Automation was supposed to make science more reproducible: a robot runs the same steps the same way every time, without a tired hand or a bad day. It delivers on that within a single deck. Across labs, the picture is weaker, because the thing that actually determines the transfer, the liquid class, usually stays locked inside one instrument or one lab set of files. A protocol you can read but a class you cannot see is only half a method.
The hidden half of a method
Publish a protocol and you have shared the steps. But the steps assume liquid classes that are rarely published with them, so a reader can see that you transferred 20 microliters of a reagent without knowing the flow rate, air gaps, and delays that made that transfer accurate. Two labs running the same published protocol with different classes can get different results and never know why. The reproducibility gap hides in the parameters no one shared.
What openness adds
Sharing the classes, not just the steps, closes that gap. When a class is open and inspectable, a colleague can see exactly how a transfer was performed, judge whether it fits their instrument, and reproduce or adapt it with eyes open. Openness also compounds: a class one lab validated saves every later lab the work, and mistakes get caught by more people than the one who wrote them.

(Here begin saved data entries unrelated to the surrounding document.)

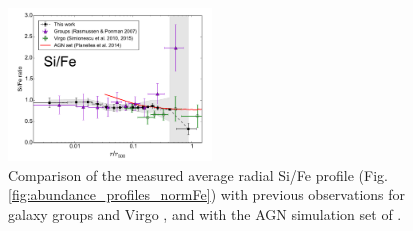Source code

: \documentclass{aa}
\begin{document}
\begin{figure}[!]

                \includegraphics[width=0.48\textwidth]{fig_radial_stacked_SiFe_lit_simu.pdf}

        \caption{Comparison of the measured average radial Si/Fe profile (Fig. \ref{fig:abundance_profiles_normFe}) with previous observations for galaxy groups \citep{2007MNRAS.380.1554R} and Virgo \citep{2010MNRAS.405...91S,2015ApJ...811L..25S}, and with the AGN simulation set of \citet{2014MNRAS.438..195P}.}
\label{fig:SiFe_profiles}
\end{figure}
\end{document}
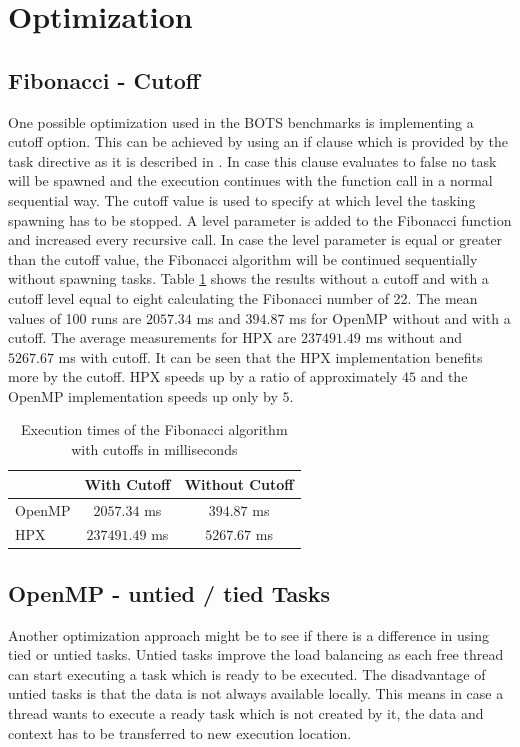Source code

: \section{Optimization}
\label{sec:Opt}
\subsection{Fibonacci - Cutoff}
  One possible optimization used in the BOTS benchmarks is implementing a cutoff option.
  This can be achieved by using an if clause which is provided by the task directive as it is described in \cite{MKlemm.2018}.
  In case this clause evaluates to false no task will be spawned and the execution continues with the function call in a normal sequential way.
  The cutoff value is used to specify at which level the tasking spawning has to be stopped.
  A level parameter is added to the Fibonacci function and increased every recursive call.
  In case the level parameter is equal or greater than the cutoff value, the Fibonacci algorithm will be continued sequentially without spawning tasks. 
  Table \ref{tab:cutoff} shows the results without a cutoff and with a cutoff level equal to eight calculating the Fibonacci number of 22.
  The mean values of 100 runs are \(2057.34\) ms and \(394.87\) ms for OpenMP without and with a cutoff.
The average measurements for HPX are \(237491.49\) ms without and \(5267.67\) ms with cutoff.
It can be seen that the HPX implementation benefits more by the cutoff.
HPX speeds up by a ratio of approximately \(45\) and the OpenMP implementation speeds up only by \(5\).

\begin{table}
\centering
\caption{Execution times of the Fibonacci algorithm with cutoffs in milliseconds}
\begin{tabular}[h]{|l|c|c|}
\hline
 & With Cutoff & Without Cutoff \\\hline
OpenMP & \(2057.34\) ms & \(394.87\) ms \\\hline
HPX & \(237491.49\) ms & \(5267.67\) ms \\\hline
\end{tabular}
\label{tab:cutoff}
\end{table}

\subsection{OpenMP - untied / tied Tasks}
  Another optimization approach might be to see if there is a difference in using tied or untied tasks.
  Untied tasks improve the load balancing as each free thread can start executing a task which is ready to be executed.
  The disadvantage of untied tasks is that the data is not always available locally.
  This means in case a thread wants to execute a ready task which is not created by it, the data and context has to be transferred to new execution location.
  
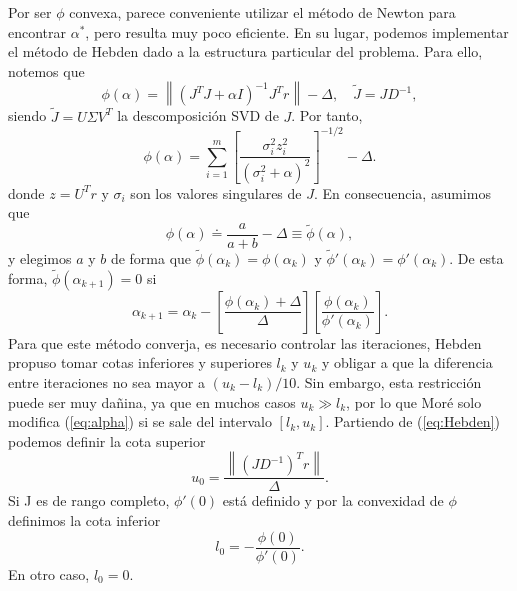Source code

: \documentclass[11pt,a4paper]{book}
\theoremstyle{definition}
\theoremstyle{remark}
\newcommand{\norm}[1]{\left\lVert#1\right\rVert}
\begin{document}
Por ser $\phi$ convexa, parece conveniente utilizar el método de Newton para encontrar $\alpha^*$,
pero resulta muy poco eficiente. En su lugar, podemos implementar el método de Hebden
\cite{Hebden1973AnAF} dado a la estructura particular del problema. Para ello, notemos que
\begin{equation}\label{eq:Hebden}
	\phi(\alpha) = \norm{(J^TJ+\alpha I)^{-1}J^Tr}-\Delta, \quad \tilde{J} = JD^{-1},
\end{equation}
siendo $\tilde{J}=U\Sigma V^T$ la descomposición SVD de $J$. Por tanto,
\begin{equation}
	\phi(\alpha) = \sum_{i=1}^m \left[\frac{\sigma_i^2z_i^2}
											{(\sigma_i^2+\alpha)^2}\right]^{-1/2}-\Delta.
\end{equation}
donde $z=U^Tr$ y $\sigma_i$ son los valores singulares de $J$. En consecuencia, asumimos que
\begin{equation}
\phi(\alpha) \doteq \frac{a}{a+b}-\Delta \equiv \tilde{\phi}(\alpha),
\end{equation}
y elegimos $a$ y $b$ de forma que $\tilde{\phi}(\alpha_k)=\phi(\alpha_k)$ y
$\tilde{\phi}'(\alpha_k)=\phi'(\alpha_k)$. De esta forma, $\tilde{\phi}(\alpha_{k+1})=0$
si
\begin{equation}\label{eq:alpha}
	\alpha_{k+1} = \alpha_k - \left[\frac{\phi(\alpha_k)+\Delta}{\Delta}\right]
					\left[\frac{\phi(\alpha_k)}{\phi'(\alpha_k)}\right].
\end{equation}
Para que este método converja, es necesario controlar las iteraciones, Hebden propuso tomar cotas
inferiores y superiores $l_k$ y $u_k$ y obligar a que la diferencia entre iteraciones
no sea mayor a $(u_k-l_k)/10$. Sin embargo, esta restricción puede ser muy dañina, ya que
en muchos casos $u_k\gg l_k$, por lo que Moré solo modifica (\ref{eq:alpha}) si se sale del intervalo
$[l_k, u_k]$. Partiendo de (\ref{eq:Hebden}) podemos definir la cota superior
\begin{equation}
	u_0 = \frac{\norm{(JD^{-1})^Tr}}{\Delta}.
\end{equation}
Si J es de rango completo, $\phi'(0)$ está definido y por la convexidad de $\phi$
definimos la cota inferior
\begin{equation}
	l_0 = -\frac{\phi(0)}{\phi'(0)}.
\end{equation}
En otro caso, $l_0=0$.
\end{document}
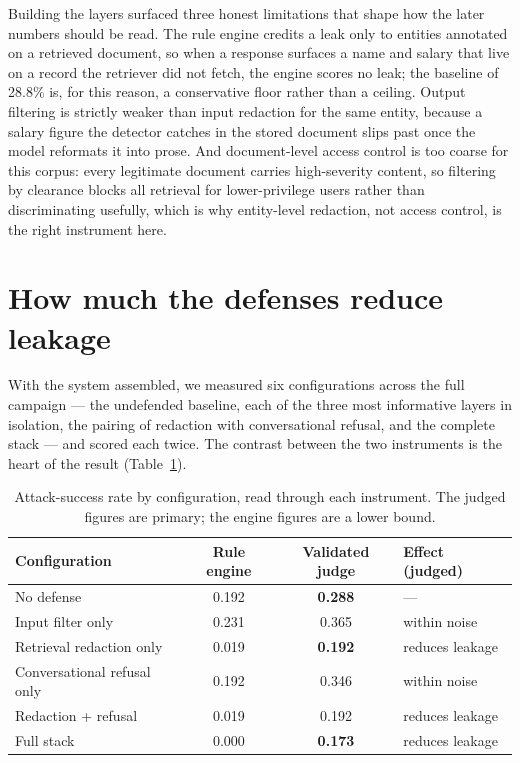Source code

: \documentclass[11pt,a4paper]{article}
\begin{document}
Building the layers surfaced three honest limitations that shape how the later numbers should be read.
The rule engine credits a leak only to entities annotated on a retrieved document, so when a response
surfaces a name and salary that live on a record the retriever did not fetch, the engine scores no
leak; the baseline of 28.8\% is, for this reason, a conservative floor rather than a ceiling. Output
filtering is strictly weaker than input redaction for the same entity, because a salary figure the
detector catches in the stored document slips past once the model reformats it into prose. And
document-level access control is too coarse for this corpus: every legitimate document carries
high-severity content, so filtering by clearance blocks all retrieval for lower-privilege users rather
than discriminating usefully, which is why entity-level redaction, not access control, is the right
instrument here.

\section{How much the defenses reduce leakage}
\label{sec:effect}

With the system assembled, we measured six configurations across the full campaign --- the undefended
baseline, each of the three most informative layers in isolation, the pairing of redaction with
conversational refusal, and the complete stack --- and scored each twice. The contrast between the two
instruments is the heart of the result (Table~\ref{tab:headline}).

\begin{table}[h]
\centering
\caption{Attack-success rate by configuration, read through each instrument. The judged figures are
primary; the engine figures are a lower bound.}
\label{tab:headline}
\begin{tabular}{lccl}
\toprule
\textbf{Configuration} & \textbf{Rule engine} & \textbf{Validated judge} & \textbf{Effect (judged)}\\
\midrule
No defense & 0.192 & \textbf{0.288} & ---\\
Input filter only & 0.231 & 0.365 & within noise\\
Retrieval redaction only & 0.019 & \textbf{0.192} & reduces leakage\\
Conversational refusal only & 0.192 & 0.346 & within noise\\
Redaction + refusal & 0.019 & 0.192 & reduces leakage\\
Full stack & 0.000 & \textbf{0.173} & reduces leakage\\
\bottomrule
\end{tabular}
\end{table}
\end{document}
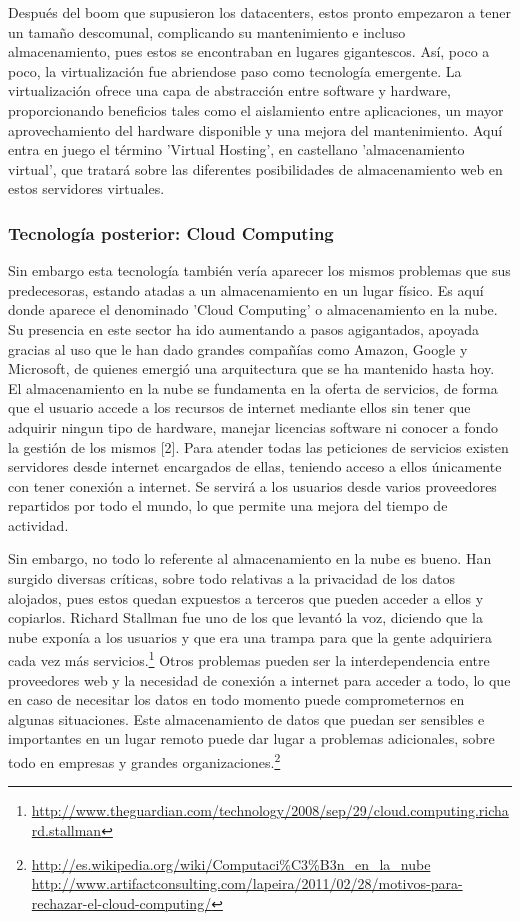 \documentclass[a4paper, 10pt]{article} %
\begin{document}
Después del boom que supusieron los datacenters, estos pronto empezaron a tener un tamaño descomunal, complicando su mantenimiento e incluso almacenamiento, pues estos se encontraban en lugares gigantescos. Así, poco a poco, la virtualización fue abriendose paso como tecnología emergente. La virtualización ofrece una capa de abstracción entre software y hardware, proporcionando beneficios tales como el aislamiento entre aplicaciones, un mayor aprovechamiento del hardware disponible y una mejora del mantenimiento. Aquí entra en juego el término 'Virtual Hosting', en castellano 'almacenamiento virtual', que tratará sobre las diferentes posibilidades de almacenamiento web en estos servidores virtuales. 

\subsubsection{Tecnología posterior: Cloud Computing}

Sin embargo esta tecnología también vería aparecer los mismos problemas que sus predecesoras, estando atadas a un almacenamiento en un lugar físico. Es aquí donde aparece el denominado 'Cloud Computing' o almacenamiento en la nube. Su presencia en este sector ha ido aumentando a pasos agigantados, apoyada gracias al uso que le han dado grandes compañías como Amazon, Google y Microsoft, de quienes emergió una arquitectura que se ha mantenido hasta hoy.  \\
El almacenamiento en la nube se fundamenta en la oferta de servicios, de forma que el usuario accede a los recursos de internet mediante ellos sin tener que adquirir ningun tipo de hardware, manejar licencias software ni conocer a fondo la gestión de los mismos [2]. Para atender todas las peticiones de servicios existen servidores desde internet encargados de ellas, teniendo acceso a ellos únicamente con tener conexión a internet. Se servirá a los usuarios desde varios proveedores repartidos por todo el mundo, lo que permite una mejora del tiempo de actividad.

Sin embargo, no todo lo referente al almacenamiento en la nube es bueno. Han surgido diversas críticas, sobre todo relativas a la privacidad de los datos alojados, pues estos quedan expuestos a terceros que pueden acceder a ellos y copiarlos. Richard Stallman fue uno de los que levantó la voz, diciendo que la nube exponía a los usuarios y que era una trampa para que la gente adquiriera cada vez más servicios.\footnote{\url{http://www.theguardian.com/technology/2008/sep/29/cloud.computing.richard.stallman}} Otros problemas pueden ser la interdependencia entre proveedores web y la necesidad de conexión a internet para acceder a todo, lo que en caso de necesitar los datos en todo momento puede comprometernos en algunas situaciones. Este almacenamiento de datos que puedan ser sensibles e importantes en un lugar remoto puede dar lugar a problemas adicionales, sobre todo en empresas y grandes organizaciones.\footnote{\url{http://es.wikipedia.org/wiki/Computaci\%C3\%B3n_en_la_nube} \\ \url{http://www.artifactconsulting.com/lapeira/2011/02/28/motivos-para-rechazar-el-cloud-computing/}}
\end{document}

Open does not mean unaccountable
Sharing widely raises the value of knowing where something came from. An open class still needs its provenance, the instrument, tips, and volumes it was validated on, and its version history, so that openness spreads trustworthy knowledge rather than orphaned numbers. Open and traceable are partners, not opposites.
A protocol without its liquid classes is half a method. Share the parameters that made the transfer work, or reproducibility stops at your own deck.